### PROBLEM
Transcribe every entry word for word. Skip the pictures.

### RECORDS FOR THIS TASK
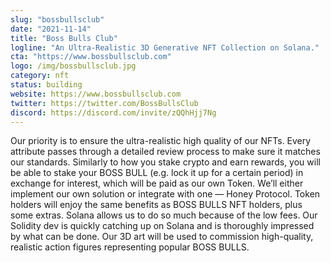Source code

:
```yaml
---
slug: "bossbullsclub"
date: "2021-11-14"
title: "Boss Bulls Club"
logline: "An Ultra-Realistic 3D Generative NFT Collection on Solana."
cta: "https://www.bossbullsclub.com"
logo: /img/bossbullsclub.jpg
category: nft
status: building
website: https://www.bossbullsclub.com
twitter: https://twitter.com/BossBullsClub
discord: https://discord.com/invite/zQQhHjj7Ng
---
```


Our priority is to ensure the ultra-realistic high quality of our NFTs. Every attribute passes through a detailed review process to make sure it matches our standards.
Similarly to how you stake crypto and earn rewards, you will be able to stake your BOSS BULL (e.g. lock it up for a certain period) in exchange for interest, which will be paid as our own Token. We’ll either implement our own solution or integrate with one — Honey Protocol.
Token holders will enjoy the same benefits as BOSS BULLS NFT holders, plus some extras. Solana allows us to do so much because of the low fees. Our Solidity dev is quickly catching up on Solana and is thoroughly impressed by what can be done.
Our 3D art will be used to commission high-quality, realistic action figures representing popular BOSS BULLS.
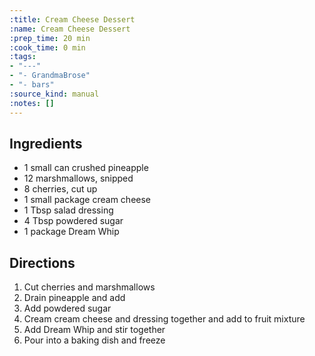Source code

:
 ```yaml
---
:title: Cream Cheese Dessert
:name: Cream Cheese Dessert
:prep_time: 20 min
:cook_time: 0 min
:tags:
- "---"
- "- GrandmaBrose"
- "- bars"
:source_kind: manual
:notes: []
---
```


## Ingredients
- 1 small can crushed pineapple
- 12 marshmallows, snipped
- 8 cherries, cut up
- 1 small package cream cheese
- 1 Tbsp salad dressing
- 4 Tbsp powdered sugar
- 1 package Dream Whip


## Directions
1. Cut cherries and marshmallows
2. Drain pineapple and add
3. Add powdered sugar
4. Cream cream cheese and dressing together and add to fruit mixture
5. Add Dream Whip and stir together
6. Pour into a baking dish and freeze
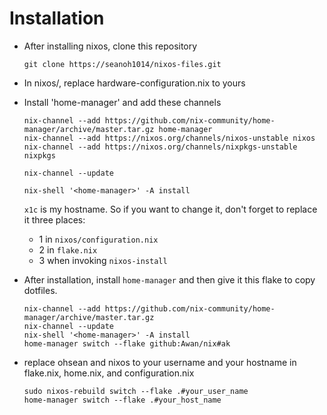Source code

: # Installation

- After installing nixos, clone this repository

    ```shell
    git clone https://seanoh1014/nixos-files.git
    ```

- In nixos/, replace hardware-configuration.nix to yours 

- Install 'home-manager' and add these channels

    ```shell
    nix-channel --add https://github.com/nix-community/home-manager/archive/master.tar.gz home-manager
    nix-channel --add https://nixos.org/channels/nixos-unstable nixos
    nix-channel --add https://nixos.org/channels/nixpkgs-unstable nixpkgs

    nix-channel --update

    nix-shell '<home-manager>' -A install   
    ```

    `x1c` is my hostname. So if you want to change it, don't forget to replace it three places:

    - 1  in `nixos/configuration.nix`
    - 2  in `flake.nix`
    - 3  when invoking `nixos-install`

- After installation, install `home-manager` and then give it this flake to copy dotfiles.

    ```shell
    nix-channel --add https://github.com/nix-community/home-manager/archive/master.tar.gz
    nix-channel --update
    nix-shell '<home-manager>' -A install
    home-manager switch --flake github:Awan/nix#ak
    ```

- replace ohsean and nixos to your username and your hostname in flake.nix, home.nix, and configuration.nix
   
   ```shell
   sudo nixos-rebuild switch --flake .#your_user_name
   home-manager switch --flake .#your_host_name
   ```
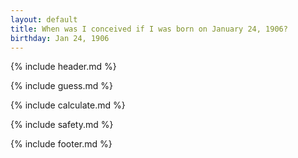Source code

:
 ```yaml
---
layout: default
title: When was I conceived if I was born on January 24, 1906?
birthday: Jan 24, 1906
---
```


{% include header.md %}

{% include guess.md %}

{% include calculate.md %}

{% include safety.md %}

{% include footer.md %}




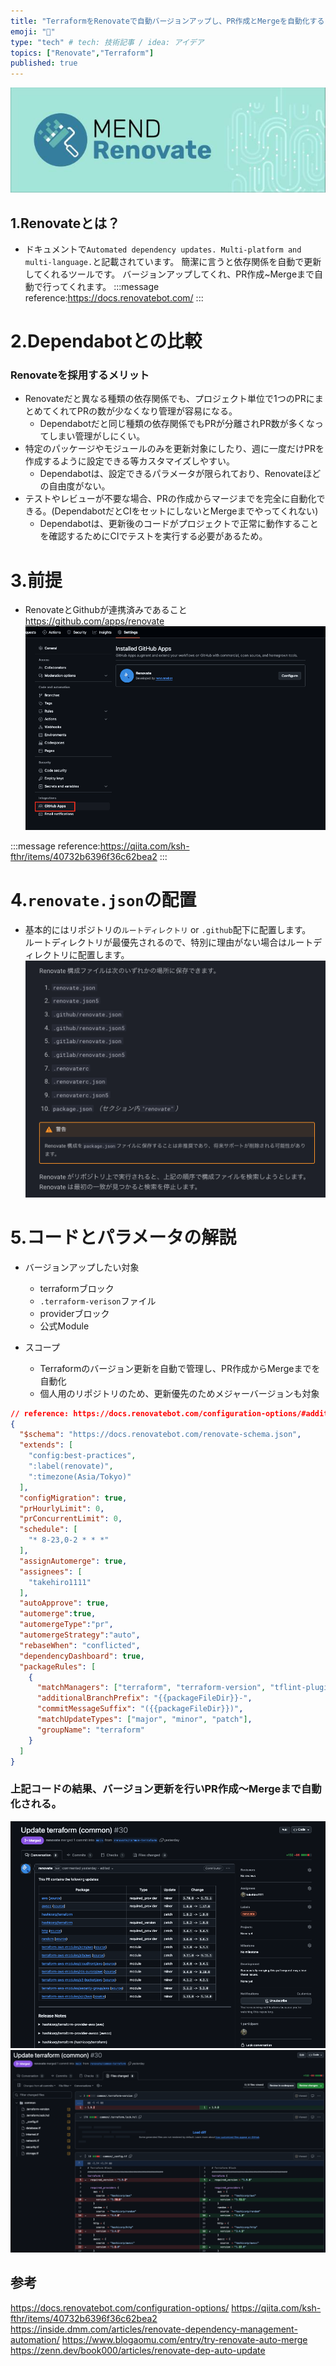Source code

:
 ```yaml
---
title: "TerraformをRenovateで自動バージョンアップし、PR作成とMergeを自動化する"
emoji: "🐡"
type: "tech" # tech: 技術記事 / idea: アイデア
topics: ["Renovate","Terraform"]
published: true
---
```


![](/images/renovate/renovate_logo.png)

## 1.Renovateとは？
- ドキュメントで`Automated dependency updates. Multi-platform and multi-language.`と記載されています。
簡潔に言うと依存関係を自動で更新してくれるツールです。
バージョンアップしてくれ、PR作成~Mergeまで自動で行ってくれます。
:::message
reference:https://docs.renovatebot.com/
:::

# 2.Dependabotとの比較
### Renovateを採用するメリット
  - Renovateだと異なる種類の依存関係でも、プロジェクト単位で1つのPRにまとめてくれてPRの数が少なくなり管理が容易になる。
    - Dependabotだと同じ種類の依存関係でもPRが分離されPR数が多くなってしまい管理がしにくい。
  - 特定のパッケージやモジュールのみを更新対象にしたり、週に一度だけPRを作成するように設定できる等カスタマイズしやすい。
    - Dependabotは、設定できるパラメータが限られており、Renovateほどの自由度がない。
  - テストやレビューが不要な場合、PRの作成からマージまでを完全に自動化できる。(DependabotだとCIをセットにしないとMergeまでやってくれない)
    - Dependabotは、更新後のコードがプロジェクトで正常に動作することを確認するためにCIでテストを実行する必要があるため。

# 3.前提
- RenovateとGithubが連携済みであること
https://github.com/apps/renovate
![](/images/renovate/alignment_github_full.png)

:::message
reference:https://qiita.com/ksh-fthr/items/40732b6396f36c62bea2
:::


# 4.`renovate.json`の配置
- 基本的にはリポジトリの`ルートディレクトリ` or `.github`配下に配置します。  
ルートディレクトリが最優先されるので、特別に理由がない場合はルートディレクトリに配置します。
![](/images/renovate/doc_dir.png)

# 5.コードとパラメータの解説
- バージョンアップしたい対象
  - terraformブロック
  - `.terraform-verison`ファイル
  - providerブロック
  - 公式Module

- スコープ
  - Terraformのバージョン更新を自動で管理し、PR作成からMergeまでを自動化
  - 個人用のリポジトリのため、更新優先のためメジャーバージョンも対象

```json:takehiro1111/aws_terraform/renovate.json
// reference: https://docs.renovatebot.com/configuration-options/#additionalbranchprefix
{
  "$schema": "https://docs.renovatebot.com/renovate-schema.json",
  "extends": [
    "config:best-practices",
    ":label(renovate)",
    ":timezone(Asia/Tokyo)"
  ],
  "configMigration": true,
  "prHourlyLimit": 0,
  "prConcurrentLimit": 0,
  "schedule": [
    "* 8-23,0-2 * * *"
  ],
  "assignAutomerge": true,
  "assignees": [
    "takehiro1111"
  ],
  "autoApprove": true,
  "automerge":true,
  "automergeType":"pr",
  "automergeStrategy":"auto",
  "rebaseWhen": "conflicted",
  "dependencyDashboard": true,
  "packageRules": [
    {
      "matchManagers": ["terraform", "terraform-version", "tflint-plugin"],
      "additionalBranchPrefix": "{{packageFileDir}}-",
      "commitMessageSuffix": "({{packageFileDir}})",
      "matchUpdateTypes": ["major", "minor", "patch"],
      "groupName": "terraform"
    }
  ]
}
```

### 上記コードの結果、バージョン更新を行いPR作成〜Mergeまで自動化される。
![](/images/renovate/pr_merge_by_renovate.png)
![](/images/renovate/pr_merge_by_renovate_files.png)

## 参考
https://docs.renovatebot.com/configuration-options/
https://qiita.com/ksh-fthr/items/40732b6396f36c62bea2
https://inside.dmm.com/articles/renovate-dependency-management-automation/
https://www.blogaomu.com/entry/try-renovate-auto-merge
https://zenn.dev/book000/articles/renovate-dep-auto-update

### ANSWER TO THIS TASK
Source code

:
```yaml
---
slug: "bossbullsclub"
date: "2021-11-14"
title: "Boss Bulls Club"
logline: "An Ultra-Realistic 3D Generative NFT Collection on Solana."
cta: "https://www.bossbullsclub.com"
logo: /img/bossbullsclub.jpg
category: nft
status: building
website: https://www.bossbullsclub.com
twitter: https://twitter.com/BossBullsClub
discord: https://discord.com/invite/zQQhHjj7Ng
---
```


Our priority is to ensure the ultra-realistic high quality of our NFTs. Every attribute passes through a detailed review process to make sure it matches our standards.
Similarly to how you stake crypto and earn rewards, you will be able to stake your BOSS BULL (e.g. lock it up for a certain period) in exchange for interest, which will be paid as our own Token. We’ll either implement our own solution or integrate with one — Honey Protocol.
Token holders will enjoy the same benefits as BOSS BULLS NFT holders, plus some extras. Solana allows us to do so much because of the low fees. Our Solidity dev is quickly catching up on Solana and is thoroughly impressed by what can be done.
Our 3D art will be used to commission high-quality, realistic action figures representing popular BOSS BULLS.
Source code

:
 ```yaml
---
:title: Cream Cheese Dessert
:name: Cream Cheese Dessert
:prep_time: 20 min
:cook_time: 0 min
:tags:
- "---"
- "- GrandmaBrose"
- "- bars"
:source_kind: manual
:notes: []
---
```


## Ingredients
- 1 small can crushed pineapple
- 12 marshmallows, snipped
- 8 cherries, cut up
- 1 small package cream cheese
- 1 Tbsp salad dressing
- 4 Tbsp powdered sugar
- 1 package Dream Whip


## Directions
1. Cut cherries and marshmallows
2. Drain pineapple and add
3. Add powdered sugar
4. Cream cream cheese and dressing together and add to fruit mixture
5. Add Dream Whip and stir together
6. Pour into a baking dish and freeze
Source code

: # Installation

- After installing nixos, clone this repository

    ```shell
    git clone https://seanoh1014/nixos-files.git
    ```

- In nixos/, replace hardware-configuration.nix to yours 

- Install 'home-manager' and add these channels

    ```shell
    nix-channel --add https://github.com/nix-community/home-manager/archive/master.tar.gz home-manager
    nix-channel --add https://nixos.org/channels/nixos-unstable nixos
    nix-channel --add https://nixos.org/channels/nixpkgs-unstable nixpkgs

    nix-channel --update

    nix-shell '<home-manager>' -A install   
    ```

    `x1c` is my hostname. So if you want to change it, don't forget to replace it three places:

    - 1  in `nixos/configuration.nix`
    - 2  in `flake.nix`
    - 3  when invoking `nixos-install`

- After installation, install `home-manager` and then give it this flake to copy dotfiles.

    ```shell
    nix-channel --add https://github.com/nix-community/home-manager/archive/master.tar.gz
    nix-channel --update
    nix-shell '<home-manager>' -A install
    home-manager switch --flake github:Awan/nix#ak
    ```

- replace ohsean and nixos to your username and your hostname in flake.nix, home.nix, and configuration.nix
   
   ```shell
   sudo nixos-rebuild switch --flake .#your_user_name
   home-manager switch --flake .#your_host_name
   ```
Source code

:
 ```yaml
---
layout: default
title: When was I conceived if I was born on January 24, 1906?
birthday: Jan 24, 1906
---
```


{% include header.md %}

{% include guess.md %}

{% include calculate.md %}

{% include safety.md %}

{% include footer.md %}




Source code

:
 ```yaml
---
title: "TerraformをRenovateで自動バージョンアップし、PR作成とMergeを自動化する"
emoji: "🐡"
type: "tech" # tech: 技術記事 / idea: アイデア
topics: ["Renovate","Terraform"]
published: true
---
```


![](/images/renovate/renovate_logo.png)

## 1.Renovateとは？
- ドキュメントで`Automated dependency updates. Multi-platform and multi-language.`と記載されています。
簡潔に言うと依存関係を自動で更新してくれるツールです。
バージョンアップしてくれ、PR作成~Mergeまで自動で行ってくれます。
:::message
reference:https://docs.renovatebot.com/
:::

# 2.Dependabotとの比較
### Renovateを採用するメリット
  - Renovateだと異なる種類の依存関係でも、プロジェクト単位で1つのPRにまとめてくれてPRの数が少なくなり管理が容易になる。
    - Dependabotだと同じ種類の依存関係でもPRが分離されPR数が多くなってしまい管理がしにくい。
  - 特定のパッケージやモジュールのみを更新対象にしたり、週に一度だけPRを作成するように設定できる等カスタマイズしやすい。
    - Dependabotは、設定できるパラメータが限られており、Renovateほどの自由度がない。
  - テストやレビューが不要な場合、PRの作成からマージまでを完全に自動化できる。(DependabotだとCIをセットにしないとMergeまでやってくれない)
    - Dependabotは、更新後のコードがプロジェクトで正常に動作することを確認するためにCIでテストを実行する必要があるため。

# 3.前提
- RenovateとGithubが連携済みであること
https://github.com/apps/renovate
![](/images/renovate/alignment_github_full.png)

:::message
reference:https://qiita.com/ksh-fthr/items/40732b6396f36c62bea2
:::


# 4.`renovate.json`の配置
- 基本的にはリポジトリの`ルートディレクトリ` or `.github`配下に配置します。  
ルートディレクトリが最優先されるので、特別に理由がない場合はルートディレクトリに配置します。
![](/images/renovate/doc_dir.png)

# 5.コードとパラメータの解説
- バージョンアップしたい対象
  - terraformブロック
  - `.terraform-verison`ファイル
  - providerブロック
  - 公式Module

- スコープ
  - Terraformのバージョン更新を自動で管理し、PR作成からMergeまでを自動化
  - 個人用のリポジトリのため、更新優先のためメジャーバージョンも対象

```json:takehiro1111/aws_terraform/renovate.json
// reference: https://docs.renovatebot.com/configuration-options/#additionalbranchprefix
{
  "$schema": "https://docs.renovatebot.com/renovate-schema.json",
  "extends": [
    "config:best-practices",
    ":label(renovate)",
    ":timezone(Asia/Tokyo)"
  ],
  "configMigration": true,
  "prHourlyLimit": 0,
  "prConcurrentLimit": 0,
  "schedule": [
    "* 8-23,0-2 * * *"
  ],
  "assignAutomerge": true,
  "assignees": [
    "takehiro1111"
  ],
  "autoApprove": true,
  "automerge":true,
  "automergeType":"pr",
  "automergeStrategy":"auto",
  "rebaseWhen": "conflicted",
  "dependencyDashboard": true,
  "packageRules": [
    {
      "matchManagers": ["terraform", "terraform-version", "tflint-plugin"],
      "additionalBranchPrefix": "{{packageFileDir}}-",
      "commitMessageSuffix": "({{packageFileDir}})",
      "matchUpdateTypes": ["major", "minor", "patch"],
      "groupName": "terraform"
    }
  ]
}
```

### 上記コードの結果、バージョン更新を行いPR作成〜Mergeまで自動化される。
![](/images/renovate/pr_merge_by_renovate.png)
![](/images/renovate/pr_merge_by_renovate_files.png)

## 参考
https://docs.renovatebot.com/configuration-options/
https://qiita.com/ksh-fthr/items/40732b6396f36c62bea2
https://inside.dmm.com/articles/renovate-dependency-management-automation/
https://www.blogaomu.com/entry/try-renovate-auto-merge
https://zenn.dev/book000/articles/renovate-dep-auto-update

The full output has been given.